Dear John

Nature rarely calls at opportune moments. More so than death or taxes, I know that the moment I near the head of the DMV line, comfortably settle into a chair, or quiet an anxious sibling to sleep nature will call me to the porcelain throne. Tuesday night on the way home from school was no exception. Typically after a long evening of classes, my mind settles down for a long drive home flipping through radio stations for songs, staring out the window, and occasionally avoiding other vehicles. Yet after passing closed department stores or sketchy gas stations, my body begins to feel mild irritation, much like a castle wall immersed in Greek fire. A half-hour of this, my face beading with sweat and my leg bounces up and down like a happy dog being scratched behind the ears. Reluctantly I pull into a gas station and casually . . . ok, frantically run for the stalls while throwing a half-hearted wave to the gas station attendant, who clearly believes I’m up to no good. This belief is further confirmed when I happily leave the bathroom full of relief smiling ear to ear and desiring munchies.

Now most restaurants or well-bred establishments uphold the rule that only paying customers may use the restrooms. This halts the formation of long lines, excessive cleaning, and the strong odor of many D.C. parking garages.* Most gas stations not being well-bred or well-cleaned, the post-peed patrons refuse to consider any toll. Not me. Guilt typically sets in after a visit, coercing me to buy . . . well something. A soda. Slim Jim. WD-40 . . . anything. To me, it’s like tipping your waiter. The door to the bathroom was open, well-lit and free of significant slime; therefore, I will ensure that your business will flourish for another day. I buy $1.45 worth of pretzels and leave, free of bodily pain, giddy with generosity, and anxious to munch on salty dried bread.

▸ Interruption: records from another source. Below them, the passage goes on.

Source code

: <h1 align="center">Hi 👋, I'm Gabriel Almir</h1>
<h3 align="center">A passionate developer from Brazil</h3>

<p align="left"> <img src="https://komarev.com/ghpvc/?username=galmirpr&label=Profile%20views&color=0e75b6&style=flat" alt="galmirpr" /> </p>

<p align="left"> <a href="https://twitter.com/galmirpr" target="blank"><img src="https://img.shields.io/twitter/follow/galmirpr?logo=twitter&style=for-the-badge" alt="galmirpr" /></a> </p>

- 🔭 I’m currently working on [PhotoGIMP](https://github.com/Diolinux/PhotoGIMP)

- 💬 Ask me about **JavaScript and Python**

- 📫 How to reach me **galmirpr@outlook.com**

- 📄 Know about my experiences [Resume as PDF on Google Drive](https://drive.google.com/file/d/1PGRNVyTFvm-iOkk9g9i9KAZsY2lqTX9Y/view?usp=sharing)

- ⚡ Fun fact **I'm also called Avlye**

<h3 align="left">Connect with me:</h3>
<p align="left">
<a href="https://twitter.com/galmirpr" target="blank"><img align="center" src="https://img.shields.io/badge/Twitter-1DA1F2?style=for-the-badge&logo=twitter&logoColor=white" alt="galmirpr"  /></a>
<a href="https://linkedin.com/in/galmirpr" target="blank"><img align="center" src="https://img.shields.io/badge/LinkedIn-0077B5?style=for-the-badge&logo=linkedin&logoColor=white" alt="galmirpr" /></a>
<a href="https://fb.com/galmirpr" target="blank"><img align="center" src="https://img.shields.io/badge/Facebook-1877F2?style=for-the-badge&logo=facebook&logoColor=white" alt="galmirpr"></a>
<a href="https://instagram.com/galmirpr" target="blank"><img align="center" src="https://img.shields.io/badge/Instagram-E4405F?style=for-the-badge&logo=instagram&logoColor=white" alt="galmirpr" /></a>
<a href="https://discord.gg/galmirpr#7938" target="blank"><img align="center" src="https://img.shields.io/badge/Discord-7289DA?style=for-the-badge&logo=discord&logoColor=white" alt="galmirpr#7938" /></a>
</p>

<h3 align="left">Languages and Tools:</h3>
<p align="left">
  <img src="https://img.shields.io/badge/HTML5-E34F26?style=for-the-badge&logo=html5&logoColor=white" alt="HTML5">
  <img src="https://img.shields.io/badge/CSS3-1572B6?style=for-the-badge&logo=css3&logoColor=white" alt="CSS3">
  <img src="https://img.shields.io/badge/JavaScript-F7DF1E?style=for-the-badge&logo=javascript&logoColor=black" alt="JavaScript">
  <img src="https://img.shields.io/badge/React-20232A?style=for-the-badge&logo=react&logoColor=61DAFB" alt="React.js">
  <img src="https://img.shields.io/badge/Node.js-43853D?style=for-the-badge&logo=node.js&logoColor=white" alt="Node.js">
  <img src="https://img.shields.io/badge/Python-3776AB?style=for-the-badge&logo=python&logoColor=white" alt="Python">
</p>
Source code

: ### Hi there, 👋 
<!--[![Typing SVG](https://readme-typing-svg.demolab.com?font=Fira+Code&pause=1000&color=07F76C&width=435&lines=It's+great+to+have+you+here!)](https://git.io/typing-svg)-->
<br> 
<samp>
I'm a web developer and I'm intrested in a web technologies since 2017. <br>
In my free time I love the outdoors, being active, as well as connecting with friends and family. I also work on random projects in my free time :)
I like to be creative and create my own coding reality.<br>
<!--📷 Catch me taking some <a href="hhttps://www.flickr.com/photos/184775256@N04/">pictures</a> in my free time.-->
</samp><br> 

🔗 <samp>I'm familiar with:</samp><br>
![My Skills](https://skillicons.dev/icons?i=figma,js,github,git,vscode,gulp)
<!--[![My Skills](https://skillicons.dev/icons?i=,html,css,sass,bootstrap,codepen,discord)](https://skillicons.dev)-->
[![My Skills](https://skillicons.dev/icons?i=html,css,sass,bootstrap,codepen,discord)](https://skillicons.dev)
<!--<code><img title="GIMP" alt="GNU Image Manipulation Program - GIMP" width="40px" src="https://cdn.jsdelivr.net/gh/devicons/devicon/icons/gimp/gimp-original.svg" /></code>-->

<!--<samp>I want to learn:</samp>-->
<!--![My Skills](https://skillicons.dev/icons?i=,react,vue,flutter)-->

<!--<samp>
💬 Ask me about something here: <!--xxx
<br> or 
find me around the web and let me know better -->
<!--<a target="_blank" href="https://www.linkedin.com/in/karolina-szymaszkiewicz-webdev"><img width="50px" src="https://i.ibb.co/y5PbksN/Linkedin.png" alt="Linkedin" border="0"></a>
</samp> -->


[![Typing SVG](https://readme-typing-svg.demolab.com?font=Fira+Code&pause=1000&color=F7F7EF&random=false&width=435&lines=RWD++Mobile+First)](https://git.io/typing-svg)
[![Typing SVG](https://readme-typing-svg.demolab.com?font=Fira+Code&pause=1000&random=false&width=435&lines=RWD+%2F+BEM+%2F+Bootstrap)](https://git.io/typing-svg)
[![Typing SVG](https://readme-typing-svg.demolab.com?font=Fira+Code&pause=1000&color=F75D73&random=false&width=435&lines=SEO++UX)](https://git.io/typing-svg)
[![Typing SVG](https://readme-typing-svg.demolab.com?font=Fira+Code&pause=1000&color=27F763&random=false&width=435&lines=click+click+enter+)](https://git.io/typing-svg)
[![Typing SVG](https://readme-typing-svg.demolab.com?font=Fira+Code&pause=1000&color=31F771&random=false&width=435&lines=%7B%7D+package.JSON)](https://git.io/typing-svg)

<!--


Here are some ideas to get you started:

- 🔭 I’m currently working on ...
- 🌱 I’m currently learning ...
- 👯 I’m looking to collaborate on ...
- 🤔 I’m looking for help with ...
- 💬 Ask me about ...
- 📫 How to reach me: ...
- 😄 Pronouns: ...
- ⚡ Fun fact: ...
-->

*Fun Fact: In truth, many stairwells at D.C. parking garages once existed as lavatories, their signs still etched into the doors but fading and hidden by metallic paint. These new renovations apparently are lost on many members of the commuting populace, who frequently leave watermarks at every corner and terrace after a night of rigorous libations. Cleaning crews of course scour every inch with antiseptic but never truly exorcise the winding stairs from the haunting musk; the result is that most parking garages smell more like a bathroom than many home toilets, which thanks to scented fresheners more typically reek of peppermint and sugar cookies.